WORK TASK - From the first line of the material through the line containing "四、未依第二十條規定設置火藥庫及看守房，並派駐專人或輪值人員者。", restate everything word for word and nothing more.

EXERCISE DATA -
○ ○ ○ ○ ○ ○ ○
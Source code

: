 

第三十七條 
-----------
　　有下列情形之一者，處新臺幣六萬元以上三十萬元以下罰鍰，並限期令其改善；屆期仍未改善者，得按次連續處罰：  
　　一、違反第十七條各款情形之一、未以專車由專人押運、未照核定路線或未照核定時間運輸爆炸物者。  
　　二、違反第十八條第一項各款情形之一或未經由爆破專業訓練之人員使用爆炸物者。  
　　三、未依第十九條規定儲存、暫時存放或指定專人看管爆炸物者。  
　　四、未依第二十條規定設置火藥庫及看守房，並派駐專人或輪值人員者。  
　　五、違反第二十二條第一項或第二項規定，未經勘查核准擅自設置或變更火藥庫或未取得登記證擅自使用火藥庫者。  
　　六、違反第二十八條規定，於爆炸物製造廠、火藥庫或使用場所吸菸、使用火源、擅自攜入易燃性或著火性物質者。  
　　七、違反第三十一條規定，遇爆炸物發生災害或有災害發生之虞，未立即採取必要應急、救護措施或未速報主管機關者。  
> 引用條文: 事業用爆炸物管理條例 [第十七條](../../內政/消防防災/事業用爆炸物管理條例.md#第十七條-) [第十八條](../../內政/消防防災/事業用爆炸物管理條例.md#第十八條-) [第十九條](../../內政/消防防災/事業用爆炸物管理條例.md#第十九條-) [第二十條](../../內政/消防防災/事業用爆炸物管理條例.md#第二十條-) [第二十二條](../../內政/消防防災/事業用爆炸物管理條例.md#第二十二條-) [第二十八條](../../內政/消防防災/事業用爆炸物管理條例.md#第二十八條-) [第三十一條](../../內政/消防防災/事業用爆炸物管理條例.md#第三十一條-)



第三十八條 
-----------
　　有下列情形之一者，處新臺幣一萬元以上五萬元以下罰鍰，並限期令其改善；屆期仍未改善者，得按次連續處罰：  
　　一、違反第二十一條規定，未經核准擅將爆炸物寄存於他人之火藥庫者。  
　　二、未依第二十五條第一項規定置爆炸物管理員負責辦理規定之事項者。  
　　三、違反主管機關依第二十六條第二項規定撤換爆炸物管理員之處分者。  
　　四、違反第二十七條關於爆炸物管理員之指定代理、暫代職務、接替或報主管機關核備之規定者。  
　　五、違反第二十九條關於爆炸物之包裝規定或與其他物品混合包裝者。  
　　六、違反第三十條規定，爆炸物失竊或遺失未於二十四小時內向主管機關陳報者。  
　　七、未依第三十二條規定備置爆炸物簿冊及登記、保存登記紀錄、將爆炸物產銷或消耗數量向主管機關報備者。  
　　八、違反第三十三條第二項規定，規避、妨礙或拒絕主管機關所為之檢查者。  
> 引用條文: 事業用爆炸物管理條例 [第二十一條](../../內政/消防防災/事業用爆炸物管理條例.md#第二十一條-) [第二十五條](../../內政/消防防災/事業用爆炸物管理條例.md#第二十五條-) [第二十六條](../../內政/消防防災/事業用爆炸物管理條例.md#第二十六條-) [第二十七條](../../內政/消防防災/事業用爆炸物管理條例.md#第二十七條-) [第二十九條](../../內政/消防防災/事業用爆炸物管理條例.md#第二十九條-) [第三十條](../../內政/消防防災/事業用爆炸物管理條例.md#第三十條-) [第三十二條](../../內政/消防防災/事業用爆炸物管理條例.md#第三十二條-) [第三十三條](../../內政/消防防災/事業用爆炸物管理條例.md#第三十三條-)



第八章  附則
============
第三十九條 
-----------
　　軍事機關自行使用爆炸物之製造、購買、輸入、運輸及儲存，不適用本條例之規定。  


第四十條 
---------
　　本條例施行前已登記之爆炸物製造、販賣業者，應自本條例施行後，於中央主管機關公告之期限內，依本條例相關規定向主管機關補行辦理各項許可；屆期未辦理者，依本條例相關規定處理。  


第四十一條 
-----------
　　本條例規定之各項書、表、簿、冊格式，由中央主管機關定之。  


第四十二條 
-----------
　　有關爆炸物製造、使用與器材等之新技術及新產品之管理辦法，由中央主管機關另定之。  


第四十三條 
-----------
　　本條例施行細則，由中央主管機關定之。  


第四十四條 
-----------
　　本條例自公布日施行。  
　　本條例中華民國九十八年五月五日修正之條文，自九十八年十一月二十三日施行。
○ ○ ○ ○ ○ ○ ○
TASK OUTPUT -
Source code

: 

第三十七條 
-----------
　　有下列情形之一者，處新臺幣六萬元以上三十萬元以下罰鍰，並限期令其改善；屆期仍未改善者，得按次連續處罰：  
　　一、違反第十七條各款情形之一、未以專車由專人押運、未照核定路線或未照核定時間運輸爆炸物者。  
　　二、違反第十八條第一項各款情形之一或未經由爆破專業訓練之人員使用爆炸物者。  
　　三、未依第十九條規定儲存、暫時存放或指定專人看管爆炸物者。  
　　四、未依第二十條規定設置火藥庫及看守房，並派駐專人或輪值人員者。  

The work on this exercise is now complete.